We also had a VCD player — another one of Dad’s purchases. We had more VCRs than we had televisions. A few years later, we’d have more televisions than we had VCRs. By the time I turned 20, we had more televisions than we had people living in the house. To solve our storage woes, Dad started using televisions as television stands. Before I moved out, he bought a television that came with 3D goggles.

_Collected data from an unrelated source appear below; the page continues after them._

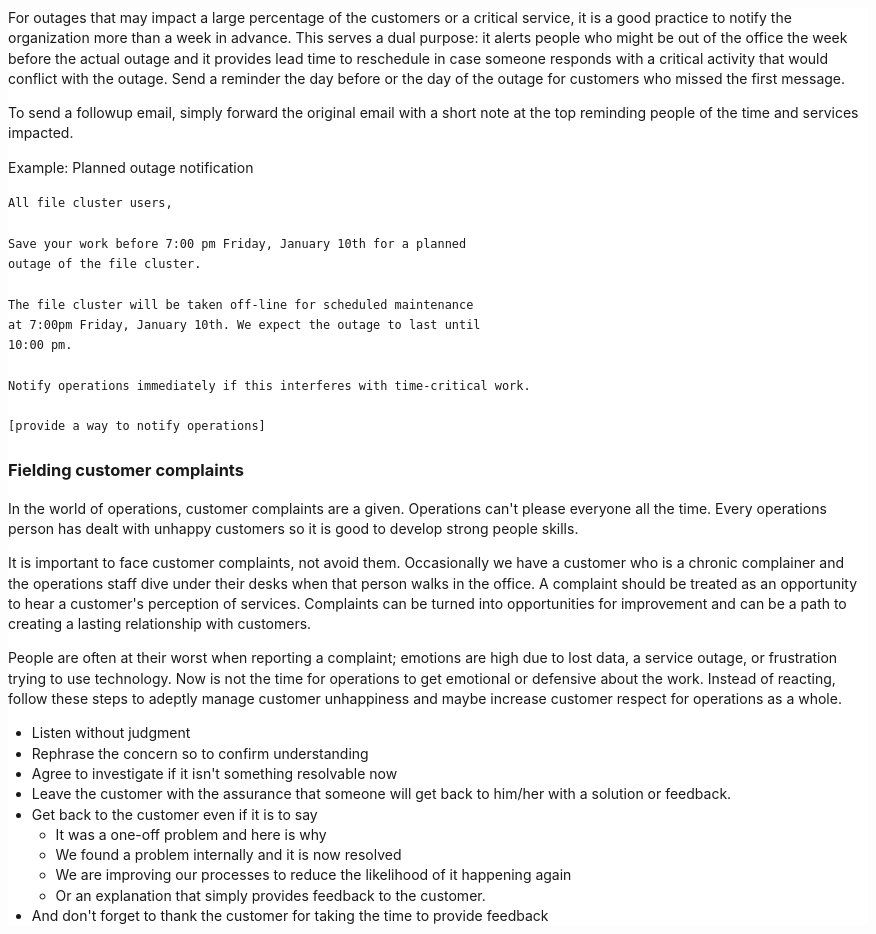 For outages that may impact a large percentage of the customers or a
critical service, it is a good practice to notify the organization more
than a week in advance. This serves a dual purpose: it alerts people who
might be out of the office the week before the actual outage and it
provides lead time to reschedule in case someone responds with a
critical activity that would conflict with the outage. Send a reminder
the day before or the day of the outage for customers who missed the
first message.

To send a followup email, simply forward the original email with a short
note at the top reminding people of the time and services impacted.

Example: Planned outage notification

``` console
All file cluster users,

Save your work before 7:00 pm Friday, January 10th for a planned
outage of the file cluster.

The file cluster will be taken off-line for scheduled maintenance
at 7:00pm Friday, January 10th. We expect the outage to last until
10:00 pm.

Notify operations immediately if this interferes with time-critical work.

[provide a way to notify operations]
```

### Fielding customer complaints

In the world of operations, customer complaints are a given. Operations
can't please everyone all the time. Every operations person has dealt
with unhappy customers so it is good to develop strong people skills.

It is important to face customer complaints, not avoid them.
Occasionally we have a customer who is a chronic complainer and the
operations staff dive under their desks when that person walks in the
office. A complaint should be treated as an opportunity to hear a
customer's perception of services. Complaints can be turned into
opportunities for improvement and can be a path to creating a lasting
relationship with customers.

People are often at their worst when reporting a complaint; emotions are
high due to lost data, a service outage, or frustration trying to use
technology. Now is not the time for operations to get emotional or
defensive about the work. Instead of reacting, follow these steps to
adeptly manage customer unhappiness and maybe increase customer respect
for operations as a whole.

  - Listen without judgment
  - Rephrase the concern so to confirm understanding
  - Agree to investigate if it isn't something resolvable now
  - Leave the customer with the assurance that someone will get back to
    him/her with a solution or feedback.
  - Get back to the customer even if it is to say
      - It was a one-off problem and here is why
      - We found a problem internally and it is now resolved
      - We are improving our processes to reduce the likelihood of it
        happening again
      - Or an explanation that simply provides feedback to the customer.
  - And don't forget to thank the customer for taking the time to
    provide feedback
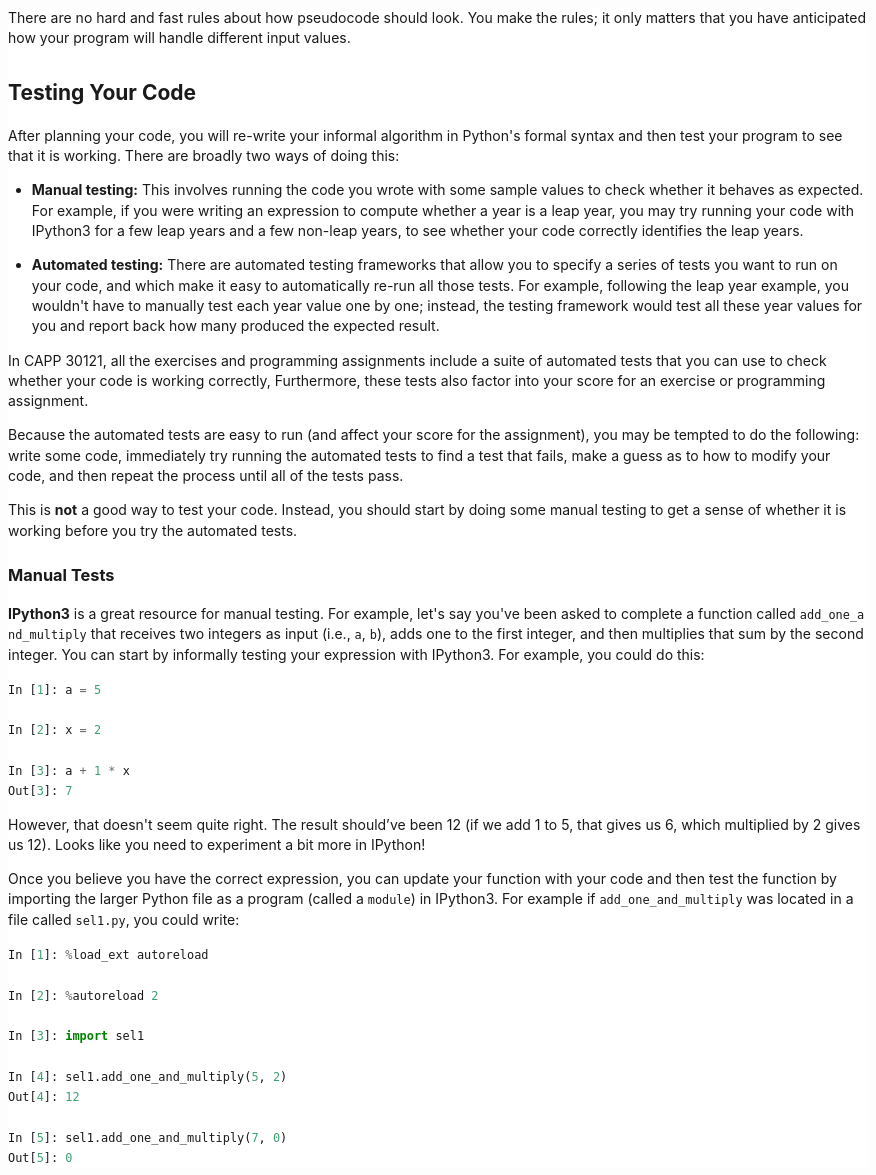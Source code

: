 There are no hard and fast rules about how pseudocode should look. You make the rules; it only matters that you have anticipated how your program will handle different input values.

## Testing Your Code

After planning your code, you will re-write your informal algorithm in Python's formal syntax and then test your program to see that it is working. There are broadly two ways of doing this:

- **Manual testing:** This involves running the code you wrote with some sample values to check whether it behaves as expected. For example, if you were writing an expression to compute whether a year is a leap year, you may try running your code with IPython3 for a few leap years and a few non-leap years, to see whether your code correctly identifies the leap years.

- **Automated testing:** There are automated testing frameworks that allow you to specify a series of tests you want to run on your code, and which make it easy to automatically re-run all those tests. For example, following the leap year example, you wouldn't have to manually test each year value one by one; instead, the testing framework would test all these year values for you and report back how many produced the expected result.

In CAPP 30121, all the exercises and programming assignments include a suite of automated tests that you can use to check whether your code is working correctly, Furthermore, these tests also factor into your score for an exercise or programming assignment.

Because the automated tests are easy to run (and affect your score for the assignment), you may be tempted to do the following: write some code, immediately try running the automated tests to find a test that fails, make a guess as to how to modify your code, and then repeat the process until all of the tests pass.

This is **not** a good way to test your code. Instead, you should start by doing some manual testing to get a sense of whether it is working before you try the automated tests.

### Manual Tests

**IPython3** is a great resource for manual testing. For example, let's say you've been asked to complete a function called `add_one_and_multiply` that receives two integers as input (i.e., `a`, `b`), adds one to the first integer, and then multiplies that sum by the second integer. You can start by informally testing your expression with IPython3. For example, you could do this:

```python
In [1]: a = 5

In [2]: x = 2

In [3]: a + 1 * x
Out[3]: 7
```

However, that doesn't seem quite right. The result should’ve been 12 (if we add 1 to 5, that gives us 6, which multiplied by 2 gives us 12). Looks like you need to experiment a bit more in IPython!

Once you believe you have the correct expression, you can update your function with your code and then test the function by importing the larger Python file as a program (called a `module`) in IPython3. For example if `add_one_and_multiply` was located in a file called `sel1.py`, you could write:

```python
In [1]: %load_ext autoreload

In [2]: %autoreload 2

In [3]: import sel1

In [4]: sel1.add_one_and_multiply(5, 2)
Out[4]: 12

In [5]: sel1.add_one_and_multiply(7, 0)
Out[5]: 0
```
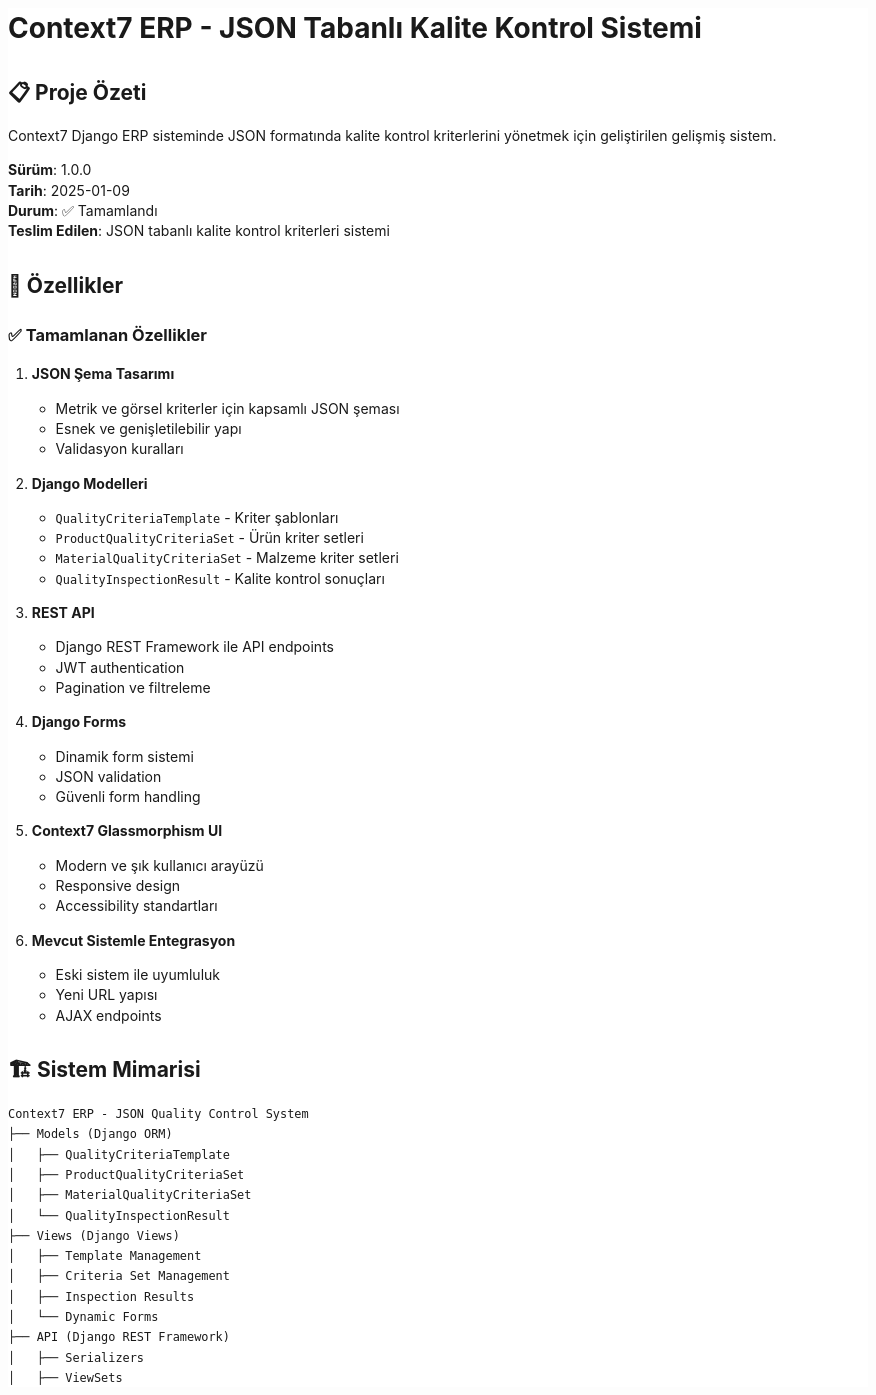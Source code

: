 # Context7 ERP - JSON Tabanlı Kalite Kontrol Sistemi

## 📋 Proje Özeti

Context7 Django ERP sisteminde JSON formatında kalite kontrol kriterlerini yönetmek için geliştirilen gelişmiş sistem.

**Sürüm**: 1.0.0  
**Tarih**: 2025-01-09  
**Durum**: ✅ Tamamlandı  
**Teslim Edilen**: JSON tabanlı kalite kontrol kriterleri sistemi

## 🎯 Özellikler

### ✅ Tamamlanan Özellikler

1. **JSON Şema Tasarımı**
   - Metrik ve görsel kriterler için kapsamlı JSON şeması
   - Esnek ve genişletilebilir yapı
   - Validasyon kuralları

2. **Django Modelleri**
   - `QualityCriteriaTemplate` - Kriter şablonları
   - `ProductQualityCriteriaSet` - Ürün kriter setleri
   - `MaterialQualityCriteriaSet` - Malzeme kriter setleri
   - `QualityInspectionResult` - Kalite kontrol sonuçları

3. **REST API**
   - Django REST Framework ile API endpoints
   - JWT authentication
   - Pagination ve filtreleme

4. **Django Forms**
   - Dinamik form sistemi
   - JSON validation
   - Güvenli form handling

5. **Context7 Glassmorphism UI**
   - Modern ve şık kullanıcı arayüzü
   - Responsive design
   - Accessibility standartları

6. **Mevcut Sistemle Entegrasyon**
   - Eski sistem ile uyumluluk
   - Yeni URL yapısı
   - AJAX endpoints

## 🏗️ Sistem Mimarisi

```
Context7 ERP - JSON Quality Control System
├── Models (Django ORM)
│   ├── QualityCriteriaTemplate
│   ├── ProductQualityCriteriaSet
│   ├── MaterialQualityCriteriaSet
│   └── QualityInspectionResult
├── Views (Django Views)
│   ├── Template Management
│   ├── Criteria Set Management
│   ├── Inspection Results
│   └── Dynamic Forms
├── API (Django REST Framework)
│   ├── Serializers
│   ├── ViewSets
```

My brother is four years older than me. We don’t talk much. I think it’s because of Dad. Dad’s frequent silence taught us it’s possible to love someone without saying anything to them. One day, when I was 19, Dad gave my brother and I a lift to the train station. He did this every morning (we lived with our parents for a long time). Most mornings were quiet. Our “Bye Dad!” was often met with a “Hm.” This morning, as we pulled out of the driveway, he turned to my brother.
“You know,” he said, keeping his eyes on the road. “You don’t want to be too picky when choosing a girlfriend. You’re not that great yourself.”
My brother was sitting shotgun. I was in the backseat. We turned to each other, eyes wide. Neither of us said a thing.
Dad rarely smiles. His resting face spells disappointment. When you ask him to smile for a photo, he’ll frown harder. An art teacher of mine once told me to never marry a person whose lips naturally curl downward.
“You’ll be miserable for the rest of your life,” he said.
I became self-conscious of my own face after that. I would try to catch glimpses of it in its “neutral” position. Sometimes, when I knew my face was in a relaxed state, I’d try to hold it until I could get to a mirror. I look a lot like my Dad. I don’t think I inherited his frown, though.
Dad has a distinctive laugh. It’s what Big Bird would sound like if he was being tortured. He only laughs when he is around old friends (rare) or when he is making fun of children (not rare). No one in my family can get a laugh out of him.
When I was studying abroad in France, my parents came to visit me. They booked a bus tour of Europe. We went to five countries in seven days. Each morning, Mom would make sandwiches at the hotel’s breakfast buffet, wrap them in tissue paper and tell me to put them in my backpack “for later.” Dad would roll his eyes and grunt. “You’ll thank me later when you’re hungry!” she’d say.
One morning, in Italy, as Mom stacked her plate at the buffet, Dad put down his fork and pushed his omelette to the side.
“Do you have a boyfriend?” he said.
“No,” I said.
“Think of yourself as a pizza,” he said.
“Think of yourself as a pizza, or a pie, or any other round food,” he said.
“Now, if you give away all your slices, you’ll have nothing left for yourself,” he said.
“So don’t give away all your slices. Keep some for yourself. You understand?”
“OK, so think of yourself as a circle. No, think of yourself standing at a point, and you are drawing a circle around yourself,” he said.
“Now, if you complete the circle, you’re trapped! You’re stuck! Never complete the circle. Always give yourself an out. You understand?”
“Be smart, OK?”
Mom returned with a plate of ham and bread rolls and started making sandwiches. Dad went back to his omelette.
I now live overseas. I Skype Mom every weekend. Sometimes, Dad will wander into the camera’s view.
“Hi Dad!” I’ll say.
He’ll look at me. “Hm.”
The last time I was home, Dad’s five sentences to me were: “What are you doing?” “Will you be home for dinner?” “Bring me back more $US2 bills next time,” “Your suitcase looks suspicious,” and something about Arabs.
My brother was home, too. I recounted the pizza-pie-circle conversation to him. He recounted the car conversation to me. We were quiet for a while. Then: “Man,” he said. “Dad is the best.”